Is there a way of finding the condition required for a delayed differential equation to have a steady state solution? By 'steady state' I mean that $\frac{dx}{dt}=0$, or alternatively, $x(t)$ approaching some constant as $t \rightarrow\infty$.
If we have an ordinary differential equation:
$\frac{d}{dt}x(t) = ax(t) + c$
then we can solve it using the integrating factor method to get the following solution:
$x(t) = e^{at}x(0) + -\frac{c}{a}[1-e^{at}]$
assuming we have the initial condition $x(0)$. Call this equation (*). We can now see that a steady state solution exists only if $a<0$, so all of the exponential terms become $0$ as $t \rightarrow \infty$.
My question is this: is there an equivalent condition for a steady state solution to exist for a delayed differential equation of the form:
$\frac{d}{dt}x(t) = a x(t) + bx(t-\tau) + c$ ?
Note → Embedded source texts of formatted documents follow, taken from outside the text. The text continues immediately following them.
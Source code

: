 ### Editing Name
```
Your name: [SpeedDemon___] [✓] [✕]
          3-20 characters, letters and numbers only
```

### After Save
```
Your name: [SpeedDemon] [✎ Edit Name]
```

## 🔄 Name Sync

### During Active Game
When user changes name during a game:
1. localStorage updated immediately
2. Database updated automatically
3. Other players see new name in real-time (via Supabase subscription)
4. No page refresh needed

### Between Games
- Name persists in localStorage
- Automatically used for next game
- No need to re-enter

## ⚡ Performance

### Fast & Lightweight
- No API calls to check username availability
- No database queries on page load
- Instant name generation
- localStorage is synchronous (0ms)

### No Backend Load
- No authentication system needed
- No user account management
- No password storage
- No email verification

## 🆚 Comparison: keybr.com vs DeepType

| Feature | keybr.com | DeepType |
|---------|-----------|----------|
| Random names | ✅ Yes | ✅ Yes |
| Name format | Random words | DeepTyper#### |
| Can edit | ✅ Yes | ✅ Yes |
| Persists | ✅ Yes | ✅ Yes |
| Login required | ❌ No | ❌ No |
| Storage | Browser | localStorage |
My hand-waving solution is that the condition is $(a +b)<0 $ for steady state to exist, since when $t \rightarrow\infty$, there isn't a difference between $t$ and $t-\tau$. This also recovers the correct answer in the case where $\tau \rightarrow 0$. I was hoping someone might be able to confirm or dis-confirm this in a slightly more rigourous way. Thanks!
Best Answer
To have a steady state response we need a stable system. Now calling $u(t) = x(t)-\frac{c}{a+b}$ (assuming $a +b \ne 0$ etc.) we have
$$ \dot{u}(t)=au(t)+bu(t-\tau) $$
and after Laplace transforming
$$ U(s) = \frac{u(0)}{s-a-be^{-\tau s}} $$
so $u(t)$ is stable as far as the poles for $U(s)$ are left complex plane included.
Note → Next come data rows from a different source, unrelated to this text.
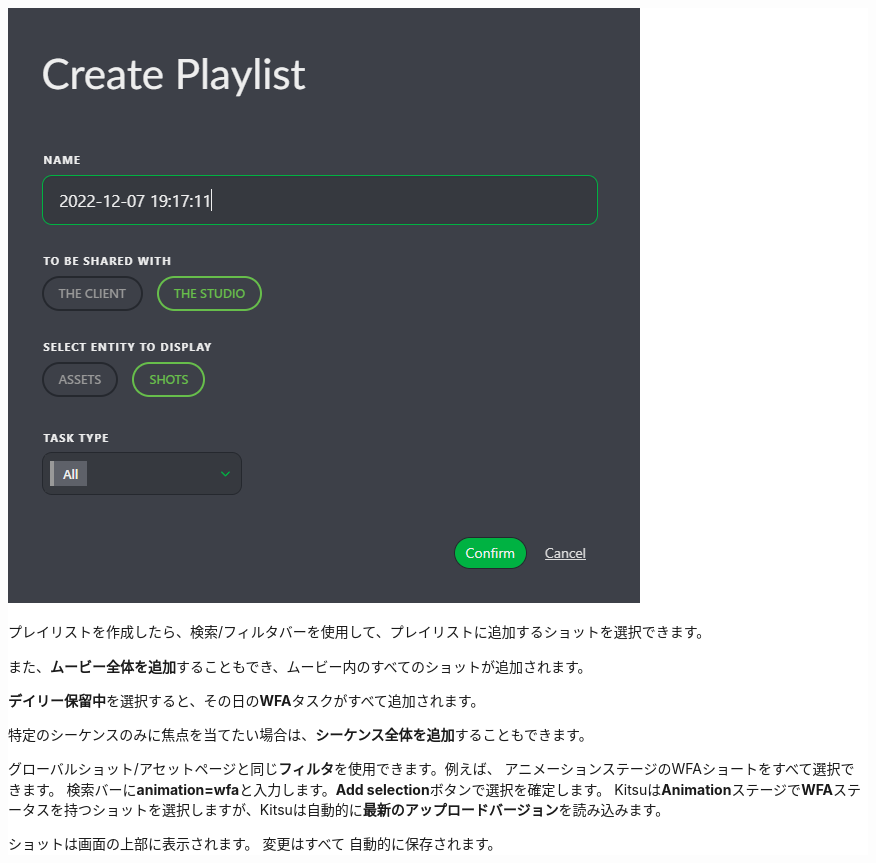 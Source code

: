 ![プレイリスト追加ページ](../img/getting-started/playlist_add_page.png)

プレイリストを作成したら、検索/フィルタバーを使用して、プレイリストに追加するショットを選択できます。

また、**ムービー全体を追加**することもでき、ムービー内のすべてのショットが追加されます。

**デイリー保留中**を選択すると、その日の**WFA**タスクがすべて追加されます。

特定のシーケンスのみに焦点を当てたい場合は、**シーケンス全体を追加**することもできます。

グローバルショット/アセットページと同じ**フィルタ**を使用できます。例えば、
アニメーションステージのWFAショートをすべて選択できます。
検索バーに**animation=wfa**と入力します。**Add selection**ボタンで選択を確定します。
Kitsuは**Animation**ステージで**WFA**ステータスを持つショットを選択しますが、Kitsuは自動的に**最新のアップロードバージョン**を読み込みます。

ショットは画面の上部に表示されます。 変更はすべて
自動的に保存されます。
As $s-a-be^{-\tau s} = x-a-b e^{-\tau x}\cos(\tau y) + i\left(y+be^{-\tau x}\sin(\tau y)\right)$ we can construct some graphics to show the poles dependence on $a,b,\tau$
Follows a plot showing the case $a = 1, b = -2, \tau = 1$
and the case with $a = -2, b = 1, \tau = 1$
The poles are at the intersection between the blue and red curves. In the first case we can verify that the response is unstable and in the second case the response is stable. In delayed DE appears infinite poles and we should assure that no one invades the positive complex plane.
It seems that for this differential equation it is sufficient that $a + b <0$, to be stable although this would have to be demonstrated.